Abstract: The supermassive black hole at the center of the Milky Way, associated with the compact radio source Sagittarius A*, is the closest galactic center to Earth, and a representative of low luminosity active galactic nuclei. Its proximity has allowed us to study the physics of the galactic nuclei with great detail. Sagittarius A* is currently classified as inactive, but it undergoes regular flaring events which arise from the innermost region of the accretion flow. These flares have been observed across different wavelengths, from NIR & X-ray to radio and submillimeter regimes. Multiwavelength observations have shown that the NIR & X-ray flares occur simultaneously, and are followed by the submm & radio flares. The study of the flaring activity gives us indirect constraints on the details of the emission mechanism and allows us to investigate the accretion around a low-luminosity Super-Massive Black Hole. Here, I will present the results of our observations of the Galactic Center at 3 mm wavelength using the Australia Telescope Compact Array, taken between 2010 and 2014. The flaring events in the lightcurves of Sagittarius A* were detected using the structure function analysis and Bayesian blocks representation methods. From this, six instances of flaring activity were detected, lasting 1.5 - 3 hours. I will present the results of the modelling of the flares using the adiabatically expanding plasmon model, and the subsequent physical properties of the source derived from it.

Abstract: We are living in the era of the Big Data. Sky surveys like OGLE, MACHO, ASAS produce huge amount of the photometric data of the more the hundred million of the stars. It also means, that we need to change the way how to analyse such big amount of data and gather the most information. A global space astrometry mission, Gaia will make the largest, most precise three-dimensional map of our Galaxy by surveying more than a thousand million stars. Moreover, The Gaia Data Processing and Analysis Consortium (DPAC) process the raw data to be published in the largest stellar catalogue ever made. As the members of the DPAC consortium we are participate on this amazing space mission. In the CU7 unit our goal was to develop methods for detection and classification of the photometric variability of the Be stars. This is the very challenging task, due to the complexity of the Be stars variability (various type of variability ranging from short-term to long-term type variability) and amounts of the analyzed data (at the end of the mission we will have 1.5 billion stars observed by the GAIA). We developed an automatic, robust and very fast method for classification and statistical analysis of the light curves of Be stars suitable for the GAIA data processing using novel approach. Namely for classification of the light curves and detection of important irregular events like outburst we use symbolic aggregate approximation alias words representation of light curve. Result of the classification can be helpful for finding connections between dynamics of the Be star discs and their long term photometric variability, detect new type of the variability and their physical mechanism and for finding new candidates of the Be stars which exhibits photometric outbursts. Our developed code is the part of the whole package VariAlgol for photometric analysis of the GAIA data.

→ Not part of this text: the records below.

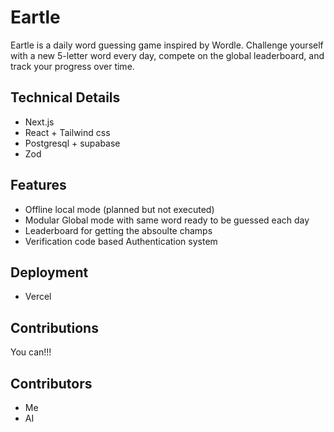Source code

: # Eartle

Eartle is a daily word guessing game inspired by Wordle. Challenge yourself with a new 5-letter word every day, compete on the global leaderboard, and track your progress over time.

## Technical Details

- Next.js
- React + Tailwind css
- Postgresql + supabase
- Zod

## Features 

- Offline local mode (planned but not executed)
- Modular Global mode with same word ready to be guessed each day
- Leaderboard for getting the absoulte champs
- Verification code based Authentication system

## Deployment

- Vercel

## Contributions

You can!!!

## Contributors

- Me
- AI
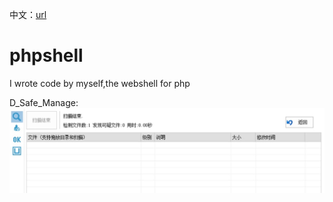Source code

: 中文：[url](https://github.com/jhhua/phpshell/blob/main/README_ZH.md)


# phpshell
I wrote code by myself,the webshell for php





D_Safe_Manage:
![images](https://github.com/jhhua/phpshell/blob/main/pictures/11111111.jpg)


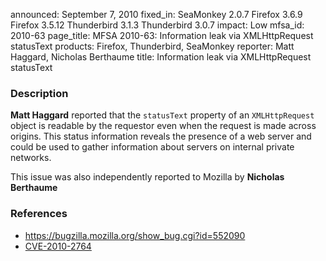 announced: September 7, 2010
fixed_in: SeaMonkey 2.0.7
          Firefox 3.6.9
          Firefox 3.5.12
          Thunderbird 3.1.3
          Thunderbird 3.0.7
impact: Low
mfsa_id: 2010-63
page_title: MFSA 2010-63: Information leak via XMLHttpRequest statusText
products: Firefox, Thunderbird, SeaMonkey
reporter: Matt Haggard, Nicholas Berthaume
title: Information leak via XMLHttpRequest statusText

<h3>Description</h3>

<p><strong>Matt Haggard</strong> reported that
the <code>statusText</code> property of an <code>XMLHttpRequest</code>
object is readable by the requestor even when the request is made
across origins.  This status information reveals the presence of a web
server and could be used to gather information about servers on
internal private networks.</p>

<p>This issue was also independently reported to Mozilla
by <strong>Nicholas Berthaume</strong></p>

<h3>References</h3>

<ul>
  <li><a href="https://bugzilla.mozilla.org/show_bug.cgi?id=552090">https://bugzilla.mozilla.org/show_bug.cgi?id=552090</a></li>
  <li><a class="ex-ref" href="http://cve.mitre.org/cgi-bin/cvename.cgi?name=CVE-2010-2764">CVE-2010-2764</a></li>
</ul>




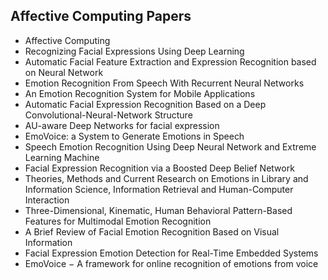 
<h2>Affective Computing Papers  </h2>



<ul>

                             

 <li><a target="_blank" href="https://github.com/manjunath5496/Affective-Computing-Papers/blob/master/ac(1).pdf" style="text-decoration:none;">Affective Computing</a></li>

 <li><a target="_blank" href="https://github.com/manjunath5496/Affective-Computing-Papers/blob/master/ac(2).pdf" style="text-decoration:none;">Recognizing Facial Expressions Using Deep Learning</a></li>

<li><a target="_blank" href="https://github.com/manjunath5496/Affective-Computing-Papers/blob/master/ac(3).pdf" style="text-decoration:none;">Automatic Facial Feature Extraction and Expression Recognition based on Neural Network</a></li>
 <li><a target="_blank" href="https://github.com/manjunath5496/Affective-Computing-Papers/blob/master/ac(4).pdf" style="text-decoration:none;">Emotion Recognition From Speech With Recurrent Neural Networks</a></li>                              
<li><a target="_blank" href="https://github.com/manjunath5496/Affective-Computing-Papers/blob/master/ac(5).pdf" style="text-decoration:none;">An Emotion Recognition System
for Mobile Applications</a></li>
<li><a target="_blank" href="https://github.com/manjunath5496/Affective-Computing-Papers/blob/master/ac(6).pdf" style="text-decoration:none;">Automatic Facial Expression Recognition Based on a Deep Convolutional-Neural-Network Structure</a></li>
 <li><a target="_blank" href="https://github.com/manjunath5496/Affective-Computing-Papers/blob/master/ac(7).pdf" style="text-decoration:none;">AU-aware Deep Networks for facial expression</a></li>

 <li><a target="_blank" href="https://github.com/manjunath5496/Affective-Computing-Papers/blob/master/ac(8).pdf" style="text-decoration:none;"> EmoVoice: a System to Generate Emotions in Speech </a></li>
   <li><a target="_blank" href="https://github.com/manjunath5496/Affective-Computing-Papers/blob/master/ac(9).pdf" style="text-decoration:none;">Speech Emotion Recognition Using Deep Neural Network and Extreme Learning Machine</a></li>
  
   
 <li><a target="_blank" href="https://github.com/manjunath5496/Affective-Computing-Papers/blob/master/ac(10).pdf" style="text-decoration:none;">Facial Expression Recognition via a Boosted Deep Belief Network</a></li>                              
<li><a target="_blank" href="https://github.com/manjunath5496/Affective-Computing-Papers/blob/master/ac(11).pdf" style="text-decoration:none;">Theories, Methods and Current Research on Emotions in Library and Information Science, Information Retrieval and Human-Computer Interaction</a></li>
<li><a target="_blank" href="https://github.com/manjunath5496/Affective-Computing-Papers/blob/master/ac(12).pdf" style="text-decoration:none;">Three-Dimensional, Kinematic, Human Behavioral Pattern-Based Features for Multimodal Emotion Recognition</a></li>
<li><a target="_blank" href="https://github.com/manjunath5496/Affective-Computing-Papers/blob/master/ac(13).pdf" style="text-decoration:none;">A Brief Review of Facial Emotion Recognition Based on Visual Information</a></li>

<li><a target="_blank" href="https://github.com/manjunath5496/Affective-Computing-Papers/blob/master/ac(14).pdf" style="text-decoration:none;">Facial Expression Emotion Detection for Real-Time Embedded Systems</a></li>
                              
<li><a target="_blank" href="https://github.com/manjunath5496/Affective-Computing-Papers/blob/master/ac(15).pdf" style="text-decoration:none;">EmoVoice &minus; A framework for online recognition of emotions from voice</a></li>

</ul>
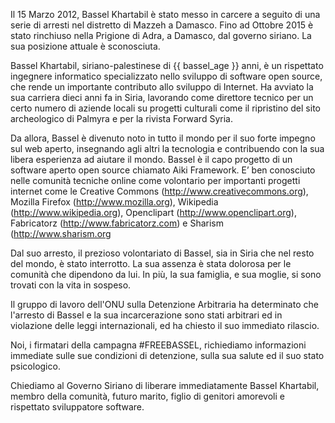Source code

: Il 15 Marzo 2012, Bassel Khartabil è stato messo in carcere a seguito di una serie di arresti nel distretto di Mazzeh a Damasco. Fino ad Ottobre 2015 è stato rinchiuso nella Prigione di Adra, a Damasco, dal governo siriano. La sua posizione attuale è sconosciuta.

Bassel Khartabil, siriano-palestinese di {{ bassel_age }} anni, è un rispettato ingegnere informatico specializzato nello sviluppo di software open source, che rende un importante contributo allo sviluppo di Internet. Ha avviato la sua carriera dieci anni fa in Siria, lavorando come direttore tecnico per un certo numero di aziende locali su progetti culturali come il ripristino del sito archeologico di Palmyra e per la rivista Forward Syria.

Da allora, Bassel è divenuto noto in tutto il mondo per il suo forte impegno sul web aperto, insegnando agli altri la tecnologia e contribuendo con la sua libera esperienza ad aiutare il mondo. Bassel è il capo progetto di un software aperto open source chiamato Aiki Framework. E&#8217; ben conosciuto nelle comunità tecniche online come volontario per importanti progetti internet come le Creative Commons (http://www.creativecommons.org), Mozilla Firefox (http://www.mozilla.org), Wikipedia (http://www.wikipedia.org), Openclipart (http://www.openclipart.org), Fabricatorz (http://www.fabricatorz.com) e Sharism (http://www.sharism.org

Dal suo arresto, il prezioso volontariato di Bassel, sia in Siria che nel resto del mondo, è stato interrotto. La sua assenza è stata dolorosa per le comunità che dipendono da lui. In più, la sua famiglia, e sua moglie, si sono trovati con la vita in sospeso.

Il gruppo di lavoro dell'ONU sulla Detenzione Arbitraria ha determinato che l'arresto di Bassel e la sua incarcerazione sono stati arbitrari ed in violazione delle leggi internazionali, ed ha chiesto il suo immediato rilascio.

Noi, i firmatari della campagna #FREEBASSEL, richiediamo informazioni immediate sulle sue condizioni di detenzione, sulla sua salute ed il suo stato psicologico.

Chiediamo al Governo Siriano di liberare immediatamente Bassel Khartabil, membro della comunità, futuro marito, figlio di genitori amorevoli e rispettato sviluppatore software.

Abstract: Parallel double-station video observations combined with spectroscopic video observations can be a good way to study millimeter-sized meteoroids. Almost two decades of video observations of meteors at the Ondřejov observatory give us broad database to study large quantities of meteoroids and their properties. We tried to combine spectral video observations and results of the modelling of the fragmentation of meteoroids. Along with complex information about meteoroid's trajectories and orbits, this can give us better understanding about internal structure of these millimeter-sized interplanetary bodies.